De volta de Salzburgo

de Estêvão Raschietti – 11/10/2021

Foto de Andreas Kolarik. A partir da esqueda: Pe. Cristian Tauchner, Marina Teixeira, o Decano Dr. Zichy, a professora Dra. Margit Eckholt, o premiado Estêvão Raschietti, o vereador Dr. Tarik Mete, o Reitor Dr. Hendrik Lehnert e o anfitrião Dr. Franz Gmainer-Pranzl.

 

Estou de volta nestes dias da cidade de Salzburgo, na Áustria, onde me foi conferido o Prêmio Erwin Kräutler de Teologia Contextual, Dialogo inter-religioso e Teologia da Libertação, pela minha tese de doutorado: “Missão e decolonização. A emergência de um novo paradigma missionário na América Latina”.

Este prêmio é atribuído por um júri de teólogos renomados a cada dois anos e tem como objetivo valorizar os trabalhos acadêmicos que destacam e aprofundam as questões missionárias pelas quais Dom Erwin Kräutler deu a vida. Dom Erwin é austríaco e bispo emérito da Prelazia do Xingu, no Pará. Sempre foi um dos principais defensores dos direitos humanos e das causas dos povos indígenas da Amazônia. Graças também à sua atuação, particularmente junto à CNBB, a Amazônia entrou na agenda eclesial como um tema missionário de primeira ordem.

Os xaverianos trabalham há muito tempo no Xingu, prelazia que agora foi dividida em duas circunscrições eclesiásticas. Pessoalmente, conheci e trabalhei com Dom Erwin em Brasília, quando ele era presidente da Comissão Missionária. Eu era então secretário do Conselho Missionário Nacional. Daquele momento em diante nos encontramos ainda várias vezes no Centro Cultural Missionário, assim como em outras ocasiões.

Quando recebi o anúncio do prêmio em homenagem a Dom Erwin, fiquei bastante intrigado. Enviei a minha tese sem muita pretensão, com a intenção inicial de fazer circular os nossos trabalhos e atar vínculos com algum centro acadêmico pelo mundo afora. O resto veio por si.

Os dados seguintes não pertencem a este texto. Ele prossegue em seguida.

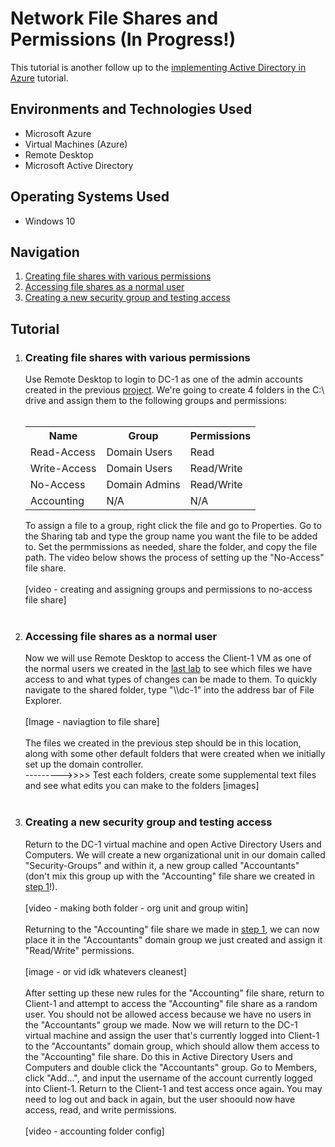 <h1>Network File Shares and Permissions (In Progress!)</h1>

This tutorial is another follow up to the <a href = "https://github.com/telkheir/implementing-active-directory">implementing Active Directory in Azure</a> tutorial.


<h2>Environments and Technologies Used</h2>
    <ul>
      <li>Microsoft Azure</li>
      <li>Virtual Machines (Azure)</li>
      <li>Remote Desktop</li>
      <li>Microsoft Active Directory</li>
    </ul>

<h2>Operating Systems Used</h2>
    <ul>
      <li>Windows 10</li>
    </ul>

<h2>Navigation</h2>
    <ol>
      <li><a href = "#step_1">Creating file shares with various permissions</a></li>
      <li><a href = "#step_2">Accessing file shares as a normal user</a></li>
      <li><a href = "#step_3">Creating a new security group and testing access</a></li>
    </ol>

<h2>Tutorial</h2>
    <ol>
      <li><h3 id = "step_1">Creating file shares with various permissions</h3>
          Use Remote Desktop to login to DC-1 as one of the admin accounts created in the previous <a href = "https://github.com/telkheir/implementing-active-directory">project</a>. We're going to create 4 folders in the C:\ drive and assign them to the following groups and permissions:
          <br><br>
          <table>
              <tr>
                  <th>Name</th>
                  <th>Group</th>
                  <th>Permissions</th>
              </tr>
              <tr>
                  <td>Read-Access</td>
                  <td>Domain Users</td>
                  <td>Read</td>
              </tr>
              <tr>
                  <td>Write-Access</td>
                  <td>Domain Users</td>
                  <td>Read/Write</td>
              </tr>
              <tr>
                  <td>No-Access</td>
                  <td>Domain Admins</td>
                  <td>Read/Write</td>
              </tr>
              <tr>
                  <td>Accounting</td>
                  <td>N/A</td>
                  <td>N/A</td>
              </tr>
          </table>
          To assign a file to a group, right click the file and go to Properties. Go to the Sharing tab and type the group name you want the file to be added to. Set the permmissions as needed, share the folder, and copy the file path. The video below shows the process of setting up the "No-Access" file share.
          <br><br>
          [video - creating and assigning groups and permissions to no-access file share]
          <br><br>
      </li>
      <li><h3 id = "step_2">Accessing file shares as a normal user</h3>
          Now we will use Remote Desktop to access the Client-1 VM as one of the normal users we created in the <a href = "https://github.com/telkheir/implementing-active-directory#step_5">last lab</a> to see which files we have access to and what types of changes can be made to them. To quickly navigate to the shared folder, type "\\dc-1" into the address bar of File Explorer.
          <br><br>
          [Image - naviagtion to file share]
          <br><br>
          The files we created in the previous step should be in this location, along with some other default folders that were created when we initially set up the domain controller.
          <br>
          --------->>>> Test each folders, create some supplemental text files and see what edits you can make to the folders
          [images]
          <br><br>
      </li>
      <li><h3 id = "step_3">Creating a new security group and testing access</h3>
          Return to the DC-1 virtual machine and open Active Directory Users and Computers. We will create a new organizational unit in our domain called "Security-Groups" and within it, a new group called "Accountants" (don't mix this group up with the "Accounting" file share we created in <a href = "step_1">step 1</a>!). 
          <br><br>
          [video - making both folder - org unit and group witin]
          <br><br>
          Returning to the "Accounting" file share we made in <a href = "step_1">step 1</a>, we can now place it in the "Accountants" domain group we just created and assign it "Read/Write" permissions.
          <br><br>
          [image - or vid idk whatevers cleanest]
          <br><br>
          After setting up these new rules for the "Accounting" file share, return to Client-1 and attempt to access the "Accounting" file share as a random user. You should not be allowed access because we have no users in the "Accountants" group we made. Now we will return to the DC-1 virtual machine and assign the user that's currently logged into Client-1 to the "Accountants" domain group, which should allow them access to the "Accounting" file share. Do this in Active Directory Users and Computers and double click the "Accountants" group. Go to Members, click "Add...", and input the username of the account currently logged into Client-1. Return to the Client-1 and test access once again. You may need to log out and back in again, but the user shoould now have access, read, and write permissions.
          <br><br>
          [video - accounting folder config]
      </li>
    </ol>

Em julho deste ano, por minha grande surpresa, me comunicaram que havia ganhado. Foi convidado a receber o prêmio em Salzburgo. Depois de um tentativo de hesitação, entendi que era importante estar presente, pois era um momento de prestigio para a própria Faculdade e, evidentemente, para mim também: não podia desonrar esse reconhecimento.

Cheguei a Salzburgo no dia 6 de outubro, sentindo-me logo atenciosamente acolhido e simpaticamente reverenciado. O dia seguinte houve a cerimonia da premiação. O ritual foi sóbrio, mas solene. Inaugurava-se ao mesmo tempo um simpósio sobre teologias contextuais da libertação.

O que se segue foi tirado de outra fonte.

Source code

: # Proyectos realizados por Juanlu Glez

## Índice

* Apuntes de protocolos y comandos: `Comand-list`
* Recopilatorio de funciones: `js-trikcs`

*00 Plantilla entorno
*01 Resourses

O professor Dr. Franz Gmainer-Pranzl, coordenador do Centro de Teologia Intercultural e Estudo das Religiões, foi o principal anfitrião. Ele abriu a sessão da entrega do prêmio com algumas palavras introdutórias: “Diante da alternativa entre uma rejeição total da ação missionária de um lado e uma concepção neocolonial de outro, Raschietti mostra como uma teologia missionária descolonialmente informada pode ser elaborada. Missão não acaba sendo um resquício de uma política religiosa pré-moderna, mas uma expressão de um processo de aprendizagem mútua que é cultural, política, religiosa e teologicamente relevante”.

Em seguida tomou a palavra o Reitor da Universidade Dr. Hendrik Lehnert, e o Dr. Tarik Mete, vereador da cidade, que proferiram saudações de acolhida, sentindo-se muito honrados com minha presença na cidade e na universidade.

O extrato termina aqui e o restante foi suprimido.